Exactly as they stand, set down the following records once more.

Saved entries

Segment Open

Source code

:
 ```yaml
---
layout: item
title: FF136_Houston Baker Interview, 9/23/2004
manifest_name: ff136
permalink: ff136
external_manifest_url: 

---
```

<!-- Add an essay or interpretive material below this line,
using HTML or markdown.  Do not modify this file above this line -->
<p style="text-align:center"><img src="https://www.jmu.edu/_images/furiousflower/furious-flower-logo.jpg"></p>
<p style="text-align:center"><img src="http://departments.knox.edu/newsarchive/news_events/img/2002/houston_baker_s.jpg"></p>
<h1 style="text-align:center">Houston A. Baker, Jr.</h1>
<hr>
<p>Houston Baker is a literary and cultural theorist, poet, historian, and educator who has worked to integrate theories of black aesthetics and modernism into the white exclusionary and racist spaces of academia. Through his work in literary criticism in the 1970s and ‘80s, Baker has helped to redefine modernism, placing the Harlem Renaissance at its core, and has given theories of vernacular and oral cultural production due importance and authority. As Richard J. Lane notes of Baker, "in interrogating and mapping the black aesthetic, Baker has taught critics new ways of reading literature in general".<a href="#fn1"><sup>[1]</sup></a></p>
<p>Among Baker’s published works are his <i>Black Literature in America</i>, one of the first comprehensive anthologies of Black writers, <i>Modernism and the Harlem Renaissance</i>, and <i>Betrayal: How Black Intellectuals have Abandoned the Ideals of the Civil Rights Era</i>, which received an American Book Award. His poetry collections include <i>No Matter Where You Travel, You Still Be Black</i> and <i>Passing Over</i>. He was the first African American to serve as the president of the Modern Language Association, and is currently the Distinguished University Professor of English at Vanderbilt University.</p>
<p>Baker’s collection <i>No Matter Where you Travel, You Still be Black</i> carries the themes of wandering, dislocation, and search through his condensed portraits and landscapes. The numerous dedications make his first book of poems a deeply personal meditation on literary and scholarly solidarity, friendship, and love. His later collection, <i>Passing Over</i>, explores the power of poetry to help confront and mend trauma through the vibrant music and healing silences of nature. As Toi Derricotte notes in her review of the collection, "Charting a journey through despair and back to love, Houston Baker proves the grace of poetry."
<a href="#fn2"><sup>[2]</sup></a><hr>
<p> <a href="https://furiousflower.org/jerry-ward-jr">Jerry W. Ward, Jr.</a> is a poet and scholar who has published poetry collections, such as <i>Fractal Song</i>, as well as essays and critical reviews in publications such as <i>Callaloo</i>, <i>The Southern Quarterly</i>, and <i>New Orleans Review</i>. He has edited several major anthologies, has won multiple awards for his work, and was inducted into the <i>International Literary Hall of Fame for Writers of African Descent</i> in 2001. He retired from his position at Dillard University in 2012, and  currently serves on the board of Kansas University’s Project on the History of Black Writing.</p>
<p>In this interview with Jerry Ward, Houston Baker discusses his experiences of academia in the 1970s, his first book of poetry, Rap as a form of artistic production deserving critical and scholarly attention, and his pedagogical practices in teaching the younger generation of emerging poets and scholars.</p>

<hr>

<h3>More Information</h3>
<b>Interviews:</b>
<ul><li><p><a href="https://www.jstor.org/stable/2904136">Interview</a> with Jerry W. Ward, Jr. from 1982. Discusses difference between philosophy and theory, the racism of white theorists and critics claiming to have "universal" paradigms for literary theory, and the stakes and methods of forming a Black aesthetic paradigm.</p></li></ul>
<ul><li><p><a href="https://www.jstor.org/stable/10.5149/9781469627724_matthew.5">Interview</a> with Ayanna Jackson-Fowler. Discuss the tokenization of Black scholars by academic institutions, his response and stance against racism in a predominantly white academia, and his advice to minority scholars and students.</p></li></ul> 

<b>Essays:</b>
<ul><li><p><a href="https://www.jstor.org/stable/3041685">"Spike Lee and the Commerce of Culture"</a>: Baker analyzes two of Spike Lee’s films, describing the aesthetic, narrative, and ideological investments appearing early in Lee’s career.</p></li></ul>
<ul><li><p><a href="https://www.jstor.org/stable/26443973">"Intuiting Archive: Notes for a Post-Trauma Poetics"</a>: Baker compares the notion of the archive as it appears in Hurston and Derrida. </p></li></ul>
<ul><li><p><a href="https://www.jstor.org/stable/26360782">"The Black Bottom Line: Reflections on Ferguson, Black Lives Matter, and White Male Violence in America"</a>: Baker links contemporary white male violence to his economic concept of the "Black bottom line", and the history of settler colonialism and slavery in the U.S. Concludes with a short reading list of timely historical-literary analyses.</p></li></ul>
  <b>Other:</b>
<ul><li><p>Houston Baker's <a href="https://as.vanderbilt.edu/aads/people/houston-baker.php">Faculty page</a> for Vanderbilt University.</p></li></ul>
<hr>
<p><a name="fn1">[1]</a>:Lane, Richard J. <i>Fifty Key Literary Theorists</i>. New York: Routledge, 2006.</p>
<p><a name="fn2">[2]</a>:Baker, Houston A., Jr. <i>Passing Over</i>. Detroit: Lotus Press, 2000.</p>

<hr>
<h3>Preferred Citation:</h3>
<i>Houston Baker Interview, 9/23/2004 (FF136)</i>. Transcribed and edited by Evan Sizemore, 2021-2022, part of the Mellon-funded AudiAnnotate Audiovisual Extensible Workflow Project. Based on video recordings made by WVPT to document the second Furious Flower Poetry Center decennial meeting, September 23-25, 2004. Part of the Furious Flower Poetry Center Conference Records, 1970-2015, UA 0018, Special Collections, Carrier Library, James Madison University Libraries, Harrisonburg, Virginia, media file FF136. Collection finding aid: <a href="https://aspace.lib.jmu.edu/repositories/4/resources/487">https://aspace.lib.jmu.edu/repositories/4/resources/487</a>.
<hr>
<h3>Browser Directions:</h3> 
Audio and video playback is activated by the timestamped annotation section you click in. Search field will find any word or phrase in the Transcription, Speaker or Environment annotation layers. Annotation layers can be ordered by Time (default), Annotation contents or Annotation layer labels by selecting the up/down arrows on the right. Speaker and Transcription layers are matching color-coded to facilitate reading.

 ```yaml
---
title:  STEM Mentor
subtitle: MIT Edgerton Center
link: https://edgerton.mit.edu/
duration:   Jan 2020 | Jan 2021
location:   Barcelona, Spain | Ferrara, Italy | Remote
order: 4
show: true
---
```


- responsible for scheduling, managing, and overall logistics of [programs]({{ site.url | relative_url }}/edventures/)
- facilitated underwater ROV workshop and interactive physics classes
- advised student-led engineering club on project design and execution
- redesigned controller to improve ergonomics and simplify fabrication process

Segment Closed

__YOUR SOLUTION__
Source code

:
 ```yaml
---
layout: item
title: FF136_Houston Baker Interview, 9/23/2004
manifest_name: ff136
permalink: ff136
external_manifest_url: 

---
```

<!-- Add an essay or interpretive material below this line,
using HTML or markdown.  Do not modify this file above this line -->
<p style="text-align:center"><img src="https://www.jmu.edu/_images/furiousflower/furious-flower-logo.jpg"></p>
<p style="text-align:center"><img src="http://departments.knox.edu/newsarchive/news_events/img/2002/houston_baker_s.jpg"></p>
<h1 style="text-align:center">Houston A. Baker, Jr.</h1>
<hr>
<p>Houston Baker is a literary and cultural theorist, poet, historian, and educator who has worked to integrate theories of black aesthetics and modernism into the white exclusionary and racist spaces of academia. Through his work in literary criticism in the 1970s and ‘80s, Baker has helped to redefine modernism, placing the Harlem Renaissance at its core, and has given theories of vernacular and oral cultural production due importance and authority. As Richard J. Lane notes of Baker, "in interrogating and mapping the black aesthetic, Baker has taught critics new ways of reading literature in general".<a href="#fn1"><sup>[1]</sup></a></p>
<p>Among Baker’s published works are his <i>Black Literature in America</i>, one of the first comprehensive anthologies of Black writers, <i>Modernism and the Harlem Renaissance</i>, and <i>Betrayal: How Black Intellectuals have Abandoned the Ideals of the Civil Rights Era</i>, which received an American Book Award. His poetry collections include <i>No Matter Where You Travel, You Still Be Black</i> and <i>Passing Over</i>. He was the first African American to serve as the president of the Modern Language Association, and is currently the Distinguished University Professor of English at Vanderbilt University.</p>
<p>Baker’s collection <i>No Matter Where you Travel, You Still be Black</i> carries the themes of wandering, dislocation, and search through his condensed portraits and landscapes. The numerous dedications make his first book of poems a deeply personal meditation on literary and scholarly solidarity, friendship, and love. His later collection, <i>Passing Over</i>, explores the power of poetry to help confront and mend trauma through the vibrant music and healing silences of nature. As Toi Derricotte notes in her review of the collection, "Charting a journey through despair and back to love, Houston Baker proves the grace of poetry."
<a href="#fn2"><sup>[2]</sup></a><hr>
<p> <a href="https://furiousflower.org/jerry-ward-jr">Jerry W. Ward, Jr.</a> is a poet and scholar who has published poetry collections, such as <i>Fractal Song</i>, as well as essays and critical reviews in publications such as <i>Callaloo</i>, <i>The Southern Quarterly</i>, and <i>New Orleans Review</i>. He has edited several major anthologies, has won multiple awards for his work, and was inducted into the <i>International Literary Hall of Fame for Writers of African Descent</i> in 2001. He retired from his position at Dillard University in 2012, and  currently serves on the board of Kansas University’s Project on the History of Black Writing.</p>
<p>In this interview with Jerry Ward, Houston Baker discusses his experiences of academia in the 1970s, his first book of poetry, Rap as a form of artistic production deserving critical and scholarly attention, and his pedagogical practices in teaching the younger generation of emerging poets and scholars.</p>

<hr>

<h3>More Information</h3>
<b>Interviews:</b>
<ul><li><p><a href="https://www.jstor.org/stable/2904136">Interview</a> with Jerry W. Ward, Jr. from 1982. Discusses difference between philosophy and theory, the racism of white theorists and critics claiming to have "universal" paradigms for literary theory, and the stakes and methods of forming a Black aesthetic paradigm.</p></li></ul>
<ul><li><p><a href="https://www.jstor.org/stable/10.5149/9781469627724_matthew.5">Interview</a> with Ayanna Jackson-Fowler. Discuss the tokenization of Black scholars by academic institutions, his response and stance against racism in a predominantly white academia, and his advice to minority scholars and students.</p></li></ul> 

<b>Essays:</b>
<ul><li><p><a href="https://www.jstor.org/stable/3041685">"Spike Lee and the Commerce of Culture"</a>: Baker analyzes two of Spike Lee’s films, describing the aesthetic, narrative, and ideological investments appearing early in Lee’s career.</p></li></ul>
<ul><li><p><a href="https://www.jstor.org/stable/26443973">"Intuiting Archive: Notes for a Post-Trauma Poetics"</a>: Baker compares the notion of the archive as it appears in Hurston and Derrida. </p></li></ul>
<ul><li><p><a href="https://www.jstor.org/stable/26360782">"The Black Bottom Line: Reflections on Ferguson, Black Lives Matter, and White Male Violence in America"</a>: Baker links contemporary white male violence to his economic concept of the "Black bottom line", and the history of settler colonialism and slavery in the U.S. Concludes with a short reading list of timely historical-literary analyses.</p></li></ul>
  <b>Other:</b>
<ul><li><p>Houston Baker's <a href="https://as.vanderbilt.edu/aads/people/houston-baker.php">Faculty page</a> for Vanderbilt University.</p></li></ul>
<hr>
<p><a name="fn1">[1]</a>:Lane, Richard J. <i>Fifty Key Literary Theorists</i>. New York: Routledge, 2006.</p>
<p><a name="fn2">[2]</a>:Baker, Houston A., Jr. <i>Passing Over</i>. Detroit: Lotus Press, 2000.</p>

<hr>
<h3>Preferred Citation:</h3>
<i>Houston Baker Interview, 9/23/2004 (FF136)</i>. Transcribed and edited by Evan Sizemore, 2021-2022, part of the Mellon-funded AudiAnnotate Audiovisual Extensible Workflow Project. Based on video recordings made by WVPT to document the second Furious Flower Poetry Center decennial meeting, September 23-25, 2004. Part of the Furious Flower Poetry Center Conference Records, 1970-2015, UA 0018, Special Collections, Carrier Library, James Madison University Libraries, Harrisonburg, Virginia, media file FF136. Collection finding aid: <a href="https://aspace.lib.jmu.edu/repositories/4/resources/487">https://aspace.lib.jmu.edu/repositories/4/resources/487</a>.
<hr>
<h3>Browser Directions:</h3> 
Audio and video playback is activated by the timestamped annotation section you click in. Search field will find any word or phrase in the Transcription, Speaker or Environment annotation layers. Annotation layers can be ordered by Time (default), Annotation contents or Annotation layer labels by selecting the up/down arrows on the right. Speaker and Transcription layers are matching color-coded to facilitate reading.

 ```yaml
---
title:  STEM Mentor
subtitle: MIT Edgerton Center
link: https://edgerton.mit.edu/
duration:   Jan 2020 | Jan 2021
location:   Barcelona, Spain | Ferrara, Italy | Remote
order: 4
show: true
---
```


- responsible for scheduling, managing, and overall logistics of [programs]({{ site.url | relative_url }}/edventures/)
- facilitated underwater ROV workshop and interactive physics classes
- advised student-led engineering club on project design and execution
- redesigned controller to improve ergonomics and simplify fabrication process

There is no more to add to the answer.